┌────────
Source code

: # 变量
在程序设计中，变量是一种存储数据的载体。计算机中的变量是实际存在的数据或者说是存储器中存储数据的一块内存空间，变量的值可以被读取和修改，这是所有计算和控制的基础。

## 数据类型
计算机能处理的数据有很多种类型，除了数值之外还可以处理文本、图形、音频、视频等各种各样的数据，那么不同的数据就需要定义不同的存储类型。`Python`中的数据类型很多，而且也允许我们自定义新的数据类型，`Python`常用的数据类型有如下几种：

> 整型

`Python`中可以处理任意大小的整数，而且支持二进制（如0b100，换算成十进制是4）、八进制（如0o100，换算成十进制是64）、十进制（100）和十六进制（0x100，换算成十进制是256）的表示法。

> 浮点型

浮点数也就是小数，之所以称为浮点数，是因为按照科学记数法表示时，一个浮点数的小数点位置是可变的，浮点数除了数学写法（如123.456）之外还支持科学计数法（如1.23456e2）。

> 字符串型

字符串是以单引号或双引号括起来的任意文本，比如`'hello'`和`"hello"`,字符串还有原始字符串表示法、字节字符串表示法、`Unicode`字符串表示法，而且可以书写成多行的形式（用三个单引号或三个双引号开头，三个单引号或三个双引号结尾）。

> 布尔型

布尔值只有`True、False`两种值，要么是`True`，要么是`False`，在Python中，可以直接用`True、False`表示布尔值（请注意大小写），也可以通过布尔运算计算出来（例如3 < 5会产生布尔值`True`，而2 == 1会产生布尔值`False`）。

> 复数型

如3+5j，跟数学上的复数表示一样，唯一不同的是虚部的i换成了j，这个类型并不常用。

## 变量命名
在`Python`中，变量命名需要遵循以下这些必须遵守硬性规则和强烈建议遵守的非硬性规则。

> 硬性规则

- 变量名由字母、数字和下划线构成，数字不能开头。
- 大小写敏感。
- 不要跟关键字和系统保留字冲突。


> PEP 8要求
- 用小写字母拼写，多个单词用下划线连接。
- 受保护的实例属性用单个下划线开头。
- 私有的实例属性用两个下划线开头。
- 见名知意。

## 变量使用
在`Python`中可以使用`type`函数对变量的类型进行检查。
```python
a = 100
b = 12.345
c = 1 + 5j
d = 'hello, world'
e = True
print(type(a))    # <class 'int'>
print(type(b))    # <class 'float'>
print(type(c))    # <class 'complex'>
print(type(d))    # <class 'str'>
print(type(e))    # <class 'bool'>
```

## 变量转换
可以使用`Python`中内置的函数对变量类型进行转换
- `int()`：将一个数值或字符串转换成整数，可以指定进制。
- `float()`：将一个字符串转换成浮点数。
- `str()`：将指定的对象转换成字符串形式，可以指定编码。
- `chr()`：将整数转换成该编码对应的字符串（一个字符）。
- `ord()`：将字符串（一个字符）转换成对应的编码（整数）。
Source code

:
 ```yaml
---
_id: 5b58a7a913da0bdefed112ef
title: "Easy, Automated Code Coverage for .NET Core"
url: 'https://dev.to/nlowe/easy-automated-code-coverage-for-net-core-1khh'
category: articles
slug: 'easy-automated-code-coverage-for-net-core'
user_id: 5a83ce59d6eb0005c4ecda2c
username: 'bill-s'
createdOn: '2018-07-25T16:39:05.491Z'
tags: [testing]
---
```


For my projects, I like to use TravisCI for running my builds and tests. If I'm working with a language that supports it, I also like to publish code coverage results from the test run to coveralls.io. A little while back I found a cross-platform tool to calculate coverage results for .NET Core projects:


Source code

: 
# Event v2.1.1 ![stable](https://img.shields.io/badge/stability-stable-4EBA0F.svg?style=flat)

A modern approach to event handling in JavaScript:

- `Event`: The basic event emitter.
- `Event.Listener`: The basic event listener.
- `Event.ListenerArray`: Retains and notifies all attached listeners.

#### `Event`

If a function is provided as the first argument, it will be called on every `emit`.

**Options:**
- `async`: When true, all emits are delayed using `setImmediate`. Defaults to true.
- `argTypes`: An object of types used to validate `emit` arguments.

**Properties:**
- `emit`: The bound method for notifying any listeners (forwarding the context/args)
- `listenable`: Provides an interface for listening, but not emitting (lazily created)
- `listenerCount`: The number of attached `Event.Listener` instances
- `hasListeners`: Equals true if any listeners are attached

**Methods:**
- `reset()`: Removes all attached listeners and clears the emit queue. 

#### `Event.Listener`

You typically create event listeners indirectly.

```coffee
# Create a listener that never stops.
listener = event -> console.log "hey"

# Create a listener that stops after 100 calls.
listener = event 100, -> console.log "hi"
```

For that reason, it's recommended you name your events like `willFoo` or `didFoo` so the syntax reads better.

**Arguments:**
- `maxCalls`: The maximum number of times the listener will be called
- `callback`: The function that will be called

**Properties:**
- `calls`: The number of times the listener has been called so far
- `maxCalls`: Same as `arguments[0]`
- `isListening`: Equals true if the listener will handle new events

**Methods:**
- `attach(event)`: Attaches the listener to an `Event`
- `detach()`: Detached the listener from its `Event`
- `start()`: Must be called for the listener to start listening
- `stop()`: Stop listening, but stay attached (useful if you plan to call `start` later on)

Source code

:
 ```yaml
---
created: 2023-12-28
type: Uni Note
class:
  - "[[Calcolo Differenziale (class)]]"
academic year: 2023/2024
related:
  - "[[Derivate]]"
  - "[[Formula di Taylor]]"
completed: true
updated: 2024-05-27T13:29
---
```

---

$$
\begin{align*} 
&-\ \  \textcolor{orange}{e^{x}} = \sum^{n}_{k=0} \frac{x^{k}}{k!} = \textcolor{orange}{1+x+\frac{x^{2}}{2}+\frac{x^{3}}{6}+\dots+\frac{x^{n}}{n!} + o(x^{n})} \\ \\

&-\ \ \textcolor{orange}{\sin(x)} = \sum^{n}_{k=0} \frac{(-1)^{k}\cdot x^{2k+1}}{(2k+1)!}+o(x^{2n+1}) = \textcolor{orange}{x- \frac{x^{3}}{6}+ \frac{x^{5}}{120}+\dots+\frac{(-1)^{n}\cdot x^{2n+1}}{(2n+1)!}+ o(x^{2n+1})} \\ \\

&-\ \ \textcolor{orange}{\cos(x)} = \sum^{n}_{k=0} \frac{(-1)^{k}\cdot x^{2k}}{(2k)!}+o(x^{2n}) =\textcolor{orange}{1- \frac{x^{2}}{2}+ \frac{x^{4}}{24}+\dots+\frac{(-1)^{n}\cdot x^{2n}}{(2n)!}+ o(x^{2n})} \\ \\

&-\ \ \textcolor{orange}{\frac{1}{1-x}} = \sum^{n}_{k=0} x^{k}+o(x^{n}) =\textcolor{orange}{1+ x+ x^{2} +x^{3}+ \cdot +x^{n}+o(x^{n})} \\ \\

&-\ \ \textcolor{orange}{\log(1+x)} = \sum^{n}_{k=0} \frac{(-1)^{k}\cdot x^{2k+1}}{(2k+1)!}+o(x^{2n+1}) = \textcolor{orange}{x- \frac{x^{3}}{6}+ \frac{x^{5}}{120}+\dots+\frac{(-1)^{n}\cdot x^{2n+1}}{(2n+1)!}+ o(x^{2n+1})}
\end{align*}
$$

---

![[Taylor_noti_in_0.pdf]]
└────────
In the listing above, find the line with "the emit queue." and the line with "Detached the listener". Output those two lines and every line between them, exactly as written.

## SOLVED EXERCISE
- `reset()`: Removes all attached listeners and clears the emit queue. 

#### `Event.Listener`

You typically create event listeners indirectly.

```coffee
# Create a listener that never stops.
listener = event -> console.log "hey"

# Create a listener that stops after 100 calls.
listener = event 100, -> console.log "hi"
```

For that reason, it's recommended you name your events like `willFoo` or `didFoo` so the syntax reads better.

**Arguments:**
- `maxCalls`: The maximum number of times the listener will be called
- `callback`: The function that will be called

**Properties:**
- `calls`: The number of times the listener has been called so far
- `maxCalls`: Same as `arguments[0]`
- `isListening`: Equals true if the listener will handle new events

**Methods:**
- `attach(event)`: Attaches the listener to an `Event`
- `detach()`: Detached the listener from its `Event`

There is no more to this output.